Pic:- Sudhir Shetty/DNA
1953. Burjor Patel, L.L.B. What next?
We moved into a bigger home with my uncles and aunt getting married.
New faces at home.
My angelic grandmother passed away, grandfather was also not in the best of health.
Loneliness.
My only companion and confidante my brother.
He graduated as a chartered accountant and joined our family firm Dhanbhoora & Co Chartered Accountants.
His career on the right path. What about me? No lawyer in the family. I wondered why I had taken up law? Perhaps, I saw them as actors in the theatre of justice. I was told I would have to join a solicitor or advocate’s firm as an apprentice and later appear for exams to qualify for practice. It would be a long wait. I didn’t have the patience. I wanted to work and start earning.
While at the Government Law College, I had started working as honorary secretary for Bharatiya Vidya Bhavan’s Kala Kendra wing. They had a fully equipped theatre. I thought this would be an ideal venue for Adi Marzban’s plays instead of the St Xavier’s College hall where he staged his plays. Adi showed interest and I introduced him to Girish Munshi, the son of Kanhaiyalal Munshi, trustees of the Bhavan. This meeting resulted in a long association between Adi and Kala Kendra.

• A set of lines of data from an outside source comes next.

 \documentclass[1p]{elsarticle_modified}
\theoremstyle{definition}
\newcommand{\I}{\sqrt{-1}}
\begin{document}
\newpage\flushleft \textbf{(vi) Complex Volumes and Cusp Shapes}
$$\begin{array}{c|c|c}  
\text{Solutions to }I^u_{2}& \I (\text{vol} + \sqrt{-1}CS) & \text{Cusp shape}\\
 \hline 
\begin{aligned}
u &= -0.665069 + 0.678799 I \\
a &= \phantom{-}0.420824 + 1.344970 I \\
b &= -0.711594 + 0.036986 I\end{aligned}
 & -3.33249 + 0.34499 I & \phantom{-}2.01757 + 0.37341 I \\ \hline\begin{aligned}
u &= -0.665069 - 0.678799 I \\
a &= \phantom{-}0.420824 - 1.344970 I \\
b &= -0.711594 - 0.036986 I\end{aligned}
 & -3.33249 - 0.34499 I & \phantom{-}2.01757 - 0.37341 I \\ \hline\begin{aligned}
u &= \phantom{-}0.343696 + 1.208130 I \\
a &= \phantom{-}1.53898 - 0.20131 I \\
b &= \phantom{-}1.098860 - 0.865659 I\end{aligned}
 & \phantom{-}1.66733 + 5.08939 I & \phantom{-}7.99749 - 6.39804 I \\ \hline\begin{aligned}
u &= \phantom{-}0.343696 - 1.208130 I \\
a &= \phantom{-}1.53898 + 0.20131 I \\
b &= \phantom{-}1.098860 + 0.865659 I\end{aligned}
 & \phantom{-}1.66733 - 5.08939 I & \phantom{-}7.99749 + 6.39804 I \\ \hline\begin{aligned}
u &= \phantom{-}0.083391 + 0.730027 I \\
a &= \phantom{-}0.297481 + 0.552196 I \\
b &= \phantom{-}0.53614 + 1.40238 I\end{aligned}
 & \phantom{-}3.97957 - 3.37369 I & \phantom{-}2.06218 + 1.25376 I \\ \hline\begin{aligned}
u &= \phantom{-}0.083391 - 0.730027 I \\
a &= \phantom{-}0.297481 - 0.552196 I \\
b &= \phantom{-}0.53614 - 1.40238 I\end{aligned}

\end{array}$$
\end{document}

Adi Marzban was not only a theatre icon, but also the owner and editor of a daily newspaper called Jam-e-Jamshed,which was started by his forefathers. Adi offered me a position in the advertisement department of the publication. I had to choose between a long wait as a practicing lawyer and Adi’s offer. With my passion for theatre and the opportunity to be close to Adi, it was not a difficult choice. I accepted and entered a new phase of my life.
But before that let me relate my first experience with Adi. I was in college and was introduced to him as a budding actor who had won several prizes at the college level. Adi was rehearsing a play and invited me to join.
All excited I went to the first rehearsal. Fortunately, the rehearsals were held close to my residence. I eagerly watched the rehearsal and before I left Adi said “Kaalay Aavjo” (come tomorrow). Days went by. It was always “come tomorrow”. I did not expect I would be kept waiting in the wings for so long. It used to be very unnerving. Here I was a college prizewinner, the envy of my college friends, pretty girls vying for my attention and all I was doing was attending rehearsals and nobody was even noticing me.”What the hell is this?” I thought.
Finally, my time came. It was a scene of a meeting and I was given barely four lines to speak. That was my role in a two-hour full-length play.
The play Shirinbai Nu Shantiniketan opened to huge success with Adi’s star players receiving standing ovation. On hindsight it was the best thing to have happened to me. It was a great learning experience — the difference between a college play and professional theatre. Today’s rising stars will never have that kind of patience.
From four lines in 1950 to playing the main lead in all of Adi’s plays from 1954 was a journey of learning by watching the senior actors enact a variety of roles, interacting with the technical crew — set designers, lighting experts, music composers, make-up artists and even stage hands.
I would like to end with a quote from an interview done in 1989 by Geeta Doctor of Parsiana magazine: “Patel is like a child who has got on to a carousal that has never stopped spinning”.
And still spinning at my age past 80 !
The author is a well-known stage personality.